L 13 AL 5094/09

Land
Baden-Württemberg
Sozialgericht
LSG Baden-Württemberg
Sachgebiet
Arbeitslosenversicherung
Abteilung
13
1. Instanz
SG Freiburg (BWB)
Aktenzeichen
S 3 AL 6357/06
Datum
2. Instanz
LSG Baden-Württemberg
Aktenzeichen
L 13 AL 5094/09
Datum
3. Instanz
Bundessozialgericht
Aktenzeichen
-
Datum
-
Kategorie
Urteil
Die Berufung des Klägers gegen das Urteil des Sozialgerichts Freiburg vom 30. Juli 2009 wird zurückgewiesen.

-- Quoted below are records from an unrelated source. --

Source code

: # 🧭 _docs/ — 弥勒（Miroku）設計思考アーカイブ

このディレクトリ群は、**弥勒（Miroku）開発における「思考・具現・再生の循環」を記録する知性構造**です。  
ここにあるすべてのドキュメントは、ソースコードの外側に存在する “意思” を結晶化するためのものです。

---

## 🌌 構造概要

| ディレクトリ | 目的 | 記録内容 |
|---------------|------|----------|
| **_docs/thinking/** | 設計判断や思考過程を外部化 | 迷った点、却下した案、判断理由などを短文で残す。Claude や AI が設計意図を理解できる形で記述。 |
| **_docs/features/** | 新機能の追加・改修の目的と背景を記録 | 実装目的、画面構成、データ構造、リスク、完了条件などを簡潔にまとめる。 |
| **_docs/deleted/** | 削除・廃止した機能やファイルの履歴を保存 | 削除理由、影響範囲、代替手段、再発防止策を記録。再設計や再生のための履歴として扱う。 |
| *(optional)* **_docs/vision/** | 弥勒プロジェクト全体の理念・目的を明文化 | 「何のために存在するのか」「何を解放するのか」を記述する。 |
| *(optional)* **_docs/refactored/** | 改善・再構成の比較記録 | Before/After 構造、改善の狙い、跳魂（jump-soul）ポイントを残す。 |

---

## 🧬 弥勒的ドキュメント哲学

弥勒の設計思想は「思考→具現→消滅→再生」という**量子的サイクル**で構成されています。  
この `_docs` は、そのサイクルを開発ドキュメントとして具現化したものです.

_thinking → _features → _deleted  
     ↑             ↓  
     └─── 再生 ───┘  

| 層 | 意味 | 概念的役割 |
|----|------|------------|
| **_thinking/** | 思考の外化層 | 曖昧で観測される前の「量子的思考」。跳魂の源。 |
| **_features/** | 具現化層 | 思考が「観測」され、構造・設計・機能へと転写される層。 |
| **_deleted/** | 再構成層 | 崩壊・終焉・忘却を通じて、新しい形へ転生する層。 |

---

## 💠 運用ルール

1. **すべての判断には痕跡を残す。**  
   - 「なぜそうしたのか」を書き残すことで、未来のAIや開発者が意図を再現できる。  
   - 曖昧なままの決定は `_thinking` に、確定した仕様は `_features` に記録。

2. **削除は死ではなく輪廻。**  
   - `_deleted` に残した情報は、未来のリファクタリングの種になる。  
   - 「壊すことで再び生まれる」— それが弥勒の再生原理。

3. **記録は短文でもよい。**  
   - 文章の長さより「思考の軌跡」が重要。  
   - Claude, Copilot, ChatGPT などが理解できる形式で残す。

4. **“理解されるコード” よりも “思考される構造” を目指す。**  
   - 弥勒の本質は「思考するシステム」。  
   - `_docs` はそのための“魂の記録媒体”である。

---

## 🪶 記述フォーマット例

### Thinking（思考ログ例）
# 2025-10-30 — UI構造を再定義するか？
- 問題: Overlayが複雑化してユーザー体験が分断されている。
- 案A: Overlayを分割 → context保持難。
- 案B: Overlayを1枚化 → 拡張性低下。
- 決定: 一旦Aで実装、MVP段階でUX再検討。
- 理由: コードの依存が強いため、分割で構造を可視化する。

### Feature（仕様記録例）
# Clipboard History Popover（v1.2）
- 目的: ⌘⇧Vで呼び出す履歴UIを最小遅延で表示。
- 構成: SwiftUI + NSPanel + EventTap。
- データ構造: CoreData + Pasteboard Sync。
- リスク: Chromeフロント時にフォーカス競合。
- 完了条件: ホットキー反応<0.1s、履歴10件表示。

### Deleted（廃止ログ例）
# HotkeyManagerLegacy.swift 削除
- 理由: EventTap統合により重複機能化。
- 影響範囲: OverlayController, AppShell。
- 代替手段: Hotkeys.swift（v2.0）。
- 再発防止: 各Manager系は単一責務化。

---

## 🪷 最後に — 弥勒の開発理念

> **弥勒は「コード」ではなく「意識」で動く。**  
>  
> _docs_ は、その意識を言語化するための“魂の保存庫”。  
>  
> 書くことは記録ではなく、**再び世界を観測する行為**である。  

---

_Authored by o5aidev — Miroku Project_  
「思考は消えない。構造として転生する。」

Außergerichtliche Kosten sind auch für das Berufungsverfahren nicht zu erstatten.

Tatbestand:

Zwischen den Beteiligten ist die Aufhebung der Bewilligung von Arbeitslosengeld (Alg) ab 16. April 2006 und die Erstattung des Alg sowie der Beiträge zur Kranken- und Pflegeversicherung für den Zeitraum vom 16. April 2006 bis zum 31. August 2006 streitig.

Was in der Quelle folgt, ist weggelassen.